O superintendente da SUDARPI, Ícaro Machado, explicou que o Box 43, foco principal do conflito, foi solicitado para dar lugar a um espaço de preservação da memória. O prédio, que já funcionou como sede da Polícia Militar, chegou a ser usado como porão de tortura durante a ditadura militar. Segundo ele, isso justifica a adaptação da sala como ponto de visitação histórica.

“É um ambiente de interesse público, histórico e turístico. O lojista foi informado por escrito e oferecemos um espaço ao lado para que não houvesse prejuízo no fluxo de clientes”, disse Ícaro, acrescentando que não houve imposição de saída forçada.
Outro ponto em debate é o fim do estacionamento interno. A proposta da gestão é substituir a área por uma praça e espaço de convivência. “Hoje, os carros geram poluição visual e impedem atividades culturais. O turista geralmente não vem de carro próprio, mas de ônibus, táxi ou aplicativo. Acreditamos que a mudança vai ampliar a atratividade do espaço”, completou o superintendente.
Voz dos artesãos

Do outro lado, artesãos expressam insatisfação. O escultor em madeira Paulo Fernandes dos Santos, conhecido como Pelicano, de 78 anos, afirma que as mudanças reduziram oportunidades de venda.

“Hoje não tem mais feira, não tem freguês. O Programa do Artesanato virou só fachada, um cartão postal. Estão querendo até acabar com o estacionamento, mas quem estaciona aqui também é cliente. Derrubaram o palco, tiraram a parte cultural. Eu produzo, mas não consigo vender”, desabafou o artesão, que atua há mais de 50 anos no setor.
Pelicano também criticou a dificuldade de diálogo com a direção e disse que muitos colegas têm medo de se manifestar por receio de represálias.

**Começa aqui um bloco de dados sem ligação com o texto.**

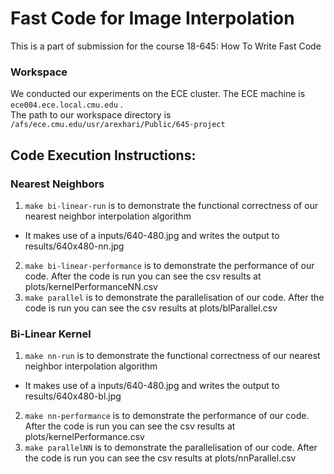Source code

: # Fast Code for Image Interpolation
This is a part of submission for the course 18-645: How To Write Fast Code 

### Workspace
We conducted our experiments on the ECE cluster. The ECE machine is `ece004.ece.local.cmu.edu` . <br>
The path to our workspace directory is `/afs/ece.cmu.edu/usr/arexhari/Public/645-project` 

## Code Execution Instructions:
### Nearest Neighbors
1. `make bi-linear-run` is to demonstrate the functional correctness of our nearest neighbor interpolation algorithm
  - It makes use of a inputs/640-480.jpg and writes the output to results/640x480-nn.jpg
2. `make bi-linear-performance` is to demonstrate the performance of our code. After the code is run you can see the csv results at plots/kernelPerformanceNN.csv
3. `make parallel` is to demonstrate the parallelisation of our code. After the code is run you can see the csv results at plots/blParallel.csv

### Bi-Linear Kernel
1. `make nn-run` is to demonstrate the functional correctness of our nearest neighbor interpolation algorithm
  - It makes use of a inputs/640-480.jpg and writes the output to results/640x480-bl.jpg
2. `make nn-performance` is to demonstrate the performance of our code. After the code is run you can see the csv results at plots/kernelPerformance.csv
3. `make parallelNN` is to demonstrate the parallelisation of our code. After the code is run you can see the csv results at plots/nnParallel.csv

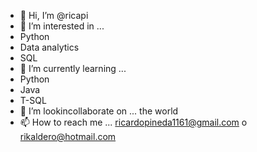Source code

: - 👋 Hi, I’m @ricapi
- 👀 I’m interested in ...
- Python
- Data analytics
- SQL
- 🌱 I’m currently learning ...
- Python
- Java
- T-SQL
- 💞️ I’m lookincollaborate on ...
the world
- 📫 How to reach me ...
ricardopineda1161@gmail.com o rikaldero@hotmail.com

<!---
ricapi/ricapi is a ✨ special ✨ repository because its `README.md` (this file) appears on your GitHub profile.
You can click the Preview link to take a look at your changes.
--->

Outro personagem central no impasse é o artesão Carlos Oliveira, que ocupa o Box 43 há quase seis décadas. Ele lembra que aceitou o espaço quando ninguém queria utilizá-lo, por ser considerado impróprio, e foi transformando-o em referência cultural. “Fomos limpando, ajeitando, e o espaço se tornou um ponto de memória. Já recebi aqui a Comissão da Verdade, além de personalidades como Leonardo Boff e até o ex-presidente José Sarney. Querem nos retirar daqui para instalar uma biblioteca, mas existem outras salas ociosas. Por que justamente a nossa, que guarda história e garante sustento de famílias?”, questiona.

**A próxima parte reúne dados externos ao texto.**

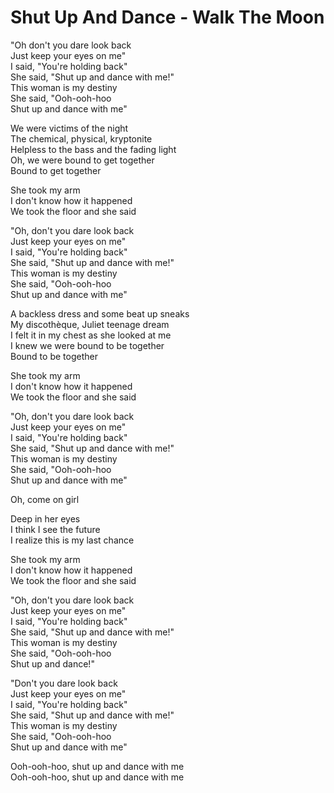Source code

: # Shut Up And Dance - Walk The Moon

"Oh don't you dare look back\
Just keep your eyes on me"\
I said, "You're holding back"\
She said, "Shut up and dance with me!"\
This woman is my destiny\
She said, "Ooh-ooh-hoo\
Shut up and dance with me"

We were victims of the night\
The chemical, physical, kryptonite\
Helpless to the bass and the fading light\
Oh, we were bound to get together\
Bound to get together

She took my arm\
I don't know how it happened\
We took the floor and she said

"Oh, don't you dare look back\
Just keep your eyes on me"\
I said, "You're holding back"\
She said, "Shut up and dance with me!"\
This woman is my destiny\
She said, "Ooh-ooh-hoo\
Shut up and dance with me"

A backless dress and some beat up sneaks\
My discothèque, Juliet teenage dream\
I felt it in my chest as she looked at me\
I knew we were bound to be together\
Bound to be together

She took my arm\
I don't know how it happened\
We took the floor and she said

"Oh, don't you dare look back\
Just keep your eyes on me"\
I said, "You're holding back"\
She said, "Shut up and dance with me!"\
This woman is my destiny\
She said, "Ooh-ooh-hoo\
Shut up and dance with me"

Oh, come on girl

Deep in her eyes\
I think I see the future\
I realize this is my last chance

She took my arm\
I don't know how it happened\
We took the floor and she said

"Oh, don't you dare look back\
Just keep your eyes on me"\
I said, "You're holding back"\
She said, "Shut up and dance with me!"\
This woman is my destiny\
She said, "Ooh-ooh-hoo\
Shut up and dance!"

"Don't you dare look back\
Just keep your eyes on me"\
I said, "You're holding back"\
She said, "Shut up and dance with me!"\
This woman is my destiny\
She said, "Ooh-ooh-hoo\
Shut up and dance with me"

Ooh-ooh-hoo, shut up and dance with me\
Ooh-ooh-hoo, shut up and dance with me
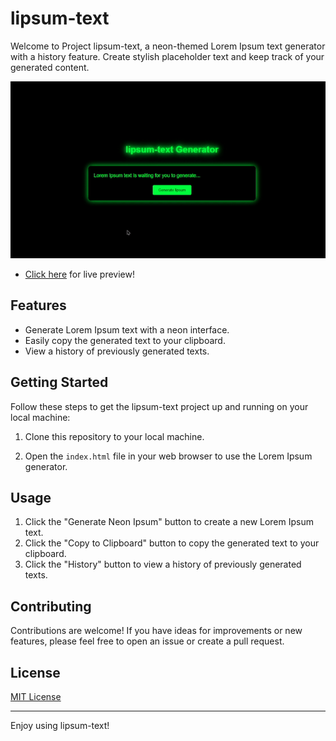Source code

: # lipsum-text

Welcome to Project lipsum-text, a neon-themed Lorem Ipsum text generator with a history feature. Create stylish placeholder text and keep track of your generated content.

![Demo GIF](https://github.com/iamovi/lipsum-text/blob/main/preview.gif)

- [Click here](https://lipsum-text.netlify.app/) for live preview!

## Features

- Generate Lorem Ipsum text with a neon interface.
- Easily copy the generated text to your clipboard.
- View a history of previously generated texts.

## Getting Started

Follow these steps to get the lipsum-text project up and running on your local machine:

1. Clone this repository to your local machine.

2. Open the `index.html` file in your web browser to use the Lorem Ipsum generator.

## Usage

1. Click the "Generate Neon Ipsum" button to create a new Lorem Ipsum text.
2. Click the "Copy to Clipboard" button to copy the generated text to your clipboard.
3. Click the "History" button to view a history of previously generated texts.

## Contributing

Contributions are welcome! If you have ideas for improvements or new features, please feel free to open an issue or create a pull request.

## License

[MIT License](https://github.com/iamovi/lipsum-text/blob/main/LICENSE)

---

Enjoy using lipsum-text!

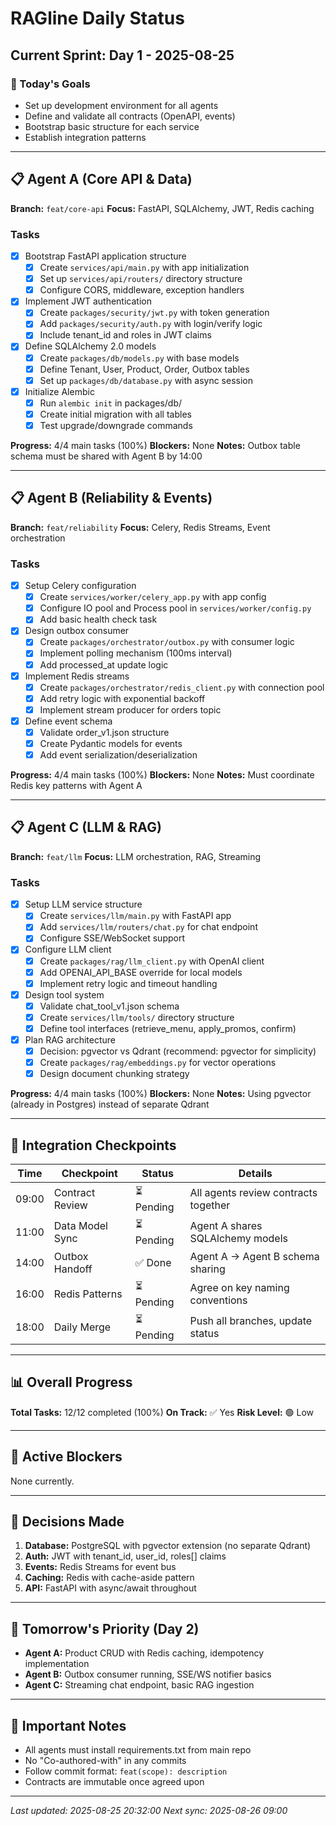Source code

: # RAGline Daily Status

## Current Sprint: Day 1 - 2025-08-25

### 🎯 Today's Goals

- Set up development environment for all agents
- Define and validate all contracts (OpenAPI, events)
- Bootstrap basic structure for each service
- Establish integration patterns

---

## 📋 Agent A (Core API & Data)

**Branch:** `feat/core-api`
**Focus:** FastAPI, SQLAlchemy, JWT, Redis caching

### Tasks

- [x] Bootstrap FastAPI application structure
  - [x] Create `services/api/main.py` with app initialization
  - [x] Set up `services/api/routers/` directory structure
  - [x] Configure CORS, middleware, exception handlers
- [x] Implement JWT authentication
  - [x] Create `packages/security/jwt.py` with token generation
  - [x] Add `packages/security/auth.py` with login/verify logic
  - [x] Include tenant_id and roles in JWT claims
- [x] Define SQLAlchemy 2.0 models
  - [x] Create `packages/db/models.py` with base models
  - [x] Define Tenant, User, Product, Order, Outbox tables
  - [x] Set up `packages/db/database.py` with async session
- [x] Initialize Alembic
  - [x] Run `alembic init` in packages/db/
  - [x] Create initial migration with all tables
  - [x] Test upgrade/downgrade commands

**Progress:** 4/4 main tasks (100%)
**Blockers:** None
**Notes:** Outbox table schema must be shared with Agent B by 14:00

---

## 📋 Agent B (Reliability & Events)

**Branch:** `feat/reliability`
**Focus:** Celery, Redis Streams, Event orchestration

### Tasks

- [x] Setup Celery configuration
  - [x] Create `services/worker/celery_app.py` with app config
  - [x] Configure IO pool and Process pool in `services/worker/config.py`
  - [x] Add basic health check task
- [x] Design outbox consumer
  - [x] Create `packages/orchestrator/outbox.py` with consumer logic
  - [x] Implement polling mechanism (100ms interval)
  - [x] Add processed_at update logic
- [x] Implement Redis streams
  - [x] Create `packages/orchestrator/redis_client.py` with connection pool
  - [x] Add retry logic with exponential backoff
  - [x] Implement stream producer for orders topic
- [x] Define event schema
  - [x] Validate order_v1.json structure
  - [x] Create Pydantic models for events
  - [x] Add event serialization/deserialization

**Progress:** 4/4 main tasks (100%)
**Blockers:** None
**Notes:** Must coordinate Redis key patterns with Agent A

---

## 📋 Agent C (LLM & RAG)

**Branch:** `feat/llm`
**Focus:** LLM orchestration, RAG, Streaming

### Tasks

- [x] Setup LLM service structure
  - [x] Create `services/llm/main.py` with FastAPI app
  - [x] Add `services/llm/routers/chat.py` for chat endpoint
  - [x] Configure SSE/WebSocket support
- [x] Configure LLM client
  - [x] Create `packages/rag/llm_client.py` with OpenAI client
  - [x] Add OPENAI_API_BASE override for local models
  - [x] Implement retry logic and timeout handling
- [x] Design tool system
  - [x] Validate chat_tool_v1.json schema
  - [x] Create `services/llm/tools/` directory structure
  - [x] Define tool interfaces (retrieve_menu, apply_promos, confirm)
- [x] Plan RAG architecture
  - [x] Decision: pgvector vs Qdrant (recommend: pgvector for simplicity)
  - [x] Create `packages/rag/embeddings.py` for vector operations
  - [x] Design document chunking strategy

**Progress:** 4/4 main tasks (100%)
**Blockers:** None
**Notes:** Using pgvector (already in Postgres) instead of separate Qdrant

---

## 🔄 Integration Checkpoints

| Time  | Checkpoint      | Status     | Details                              |
| ----- | --------------- | ---------- | ------------------------------------ |
| 09:00 | Contract Review | ⏳ Pending | All agents review contracts together |
| 11:00 | Data Model Sync | ⏳ Pending | Agent A shares SQLAlchemy models     |
| 14:00 | Outbox Handoff  | ✅ Done    | Agent A → Agent B schema sharing     |
| 16:00 | Redis Patterns  | ⏳ Pending | Agree on key naming conventions      |
| 18:00 | Daily Merge     | ⏳ Pending | Push all branches, update status     |

---

## 📊 Overall Progress

**Total Tasks:** 12/12 completed (100%)
**On Track:** ✅ Yes
**Risk Level:** 🟢 Low

---

## 🚧 Active Blockers

None currently.

---

## 📝 Decisions Made

1. **Database:** PostgreSQL with pgvector extension (no separate Qdrant)
2. **Auth:** JWT with tenant_id, user_id, roles[] claims
3. **Events:** Redis Streams for event bus
4. **Caching:** Redis with cache-aside pattern
5. **API:** FastAPI with async/await throughout

---

## 🔮 Tomorrow's Priority (Day 2)

- **Agent A:** Product CRUD with Redis caching, idempotency implementation
- **Agent B:** Outbox consumer running, SSE/WS notifier basics
- **Agent C:** Streaming chat endpoint, basic RAG ingestion

---

## 📌 Important Notes

- All agents must install requirements.txt from main repo
- No "Co-authored-with" in any commits
- Follow commit format: `feat(scope): description`
- Contracts are immutable once agreed upon

---

_Last updated: 2025-08-25 20:32:00_
_Next sync: 2025-08-26 09:00_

Ao lado de Carlos, a artesã Conceição Oliveira, sua esposa, ressalta que o box também tem papel turístico. “Nós dois somos guias de turismo. Nosso espaço não é só de venda, é de recepção, informação e memória. Tirar isso daqui é um golpe contra a cultura piauiense”, afirma.

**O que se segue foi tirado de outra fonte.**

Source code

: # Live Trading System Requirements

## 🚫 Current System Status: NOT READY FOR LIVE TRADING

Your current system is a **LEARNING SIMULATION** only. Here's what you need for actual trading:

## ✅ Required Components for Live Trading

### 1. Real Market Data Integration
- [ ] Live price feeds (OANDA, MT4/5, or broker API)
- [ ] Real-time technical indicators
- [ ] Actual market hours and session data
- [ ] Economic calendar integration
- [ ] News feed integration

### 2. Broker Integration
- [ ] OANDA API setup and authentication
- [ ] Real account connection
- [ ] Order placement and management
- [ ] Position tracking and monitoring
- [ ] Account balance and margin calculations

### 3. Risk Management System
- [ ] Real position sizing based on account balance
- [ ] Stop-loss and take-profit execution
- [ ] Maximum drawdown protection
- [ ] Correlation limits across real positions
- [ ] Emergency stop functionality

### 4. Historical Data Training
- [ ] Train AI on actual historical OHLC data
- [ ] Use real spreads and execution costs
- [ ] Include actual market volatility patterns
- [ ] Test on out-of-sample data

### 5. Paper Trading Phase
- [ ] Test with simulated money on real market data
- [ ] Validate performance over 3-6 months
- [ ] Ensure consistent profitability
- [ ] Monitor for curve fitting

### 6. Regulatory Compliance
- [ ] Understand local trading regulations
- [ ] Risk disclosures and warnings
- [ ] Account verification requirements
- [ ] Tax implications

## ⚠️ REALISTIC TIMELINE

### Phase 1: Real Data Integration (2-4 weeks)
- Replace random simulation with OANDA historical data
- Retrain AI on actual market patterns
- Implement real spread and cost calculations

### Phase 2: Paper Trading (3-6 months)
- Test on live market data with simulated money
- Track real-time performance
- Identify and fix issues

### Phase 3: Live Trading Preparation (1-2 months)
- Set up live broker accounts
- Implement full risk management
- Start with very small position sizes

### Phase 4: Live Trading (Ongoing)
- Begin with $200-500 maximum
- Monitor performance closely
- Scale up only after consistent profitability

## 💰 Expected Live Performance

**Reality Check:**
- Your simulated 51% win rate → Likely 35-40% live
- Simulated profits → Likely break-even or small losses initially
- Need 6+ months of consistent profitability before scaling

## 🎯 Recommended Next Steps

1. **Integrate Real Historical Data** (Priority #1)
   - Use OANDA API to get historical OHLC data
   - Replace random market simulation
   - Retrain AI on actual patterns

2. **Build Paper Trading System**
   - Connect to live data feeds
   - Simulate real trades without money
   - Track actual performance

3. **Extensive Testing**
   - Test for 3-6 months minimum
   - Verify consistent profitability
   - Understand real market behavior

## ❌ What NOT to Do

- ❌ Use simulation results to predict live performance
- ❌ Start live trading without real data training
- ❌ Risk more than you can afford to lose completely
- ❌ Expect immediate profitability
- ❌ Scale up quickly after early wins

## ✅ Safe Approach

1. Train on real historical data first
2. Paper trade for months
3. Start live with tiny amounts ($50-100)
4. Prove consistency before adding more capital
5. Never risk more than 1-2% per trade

Memória e futuro em disputa
Enquanto a gestão reforça que as mudanças priorizam “o interesse coletivo e a valorização da memória histórica”, artesãos como Pelicano e Carlos denunciam falta de espaço, de clientes e de diálogo. O impasse segue em aberto e deve ser pauta de novas reuniões entre a Superintendência e os lojistas.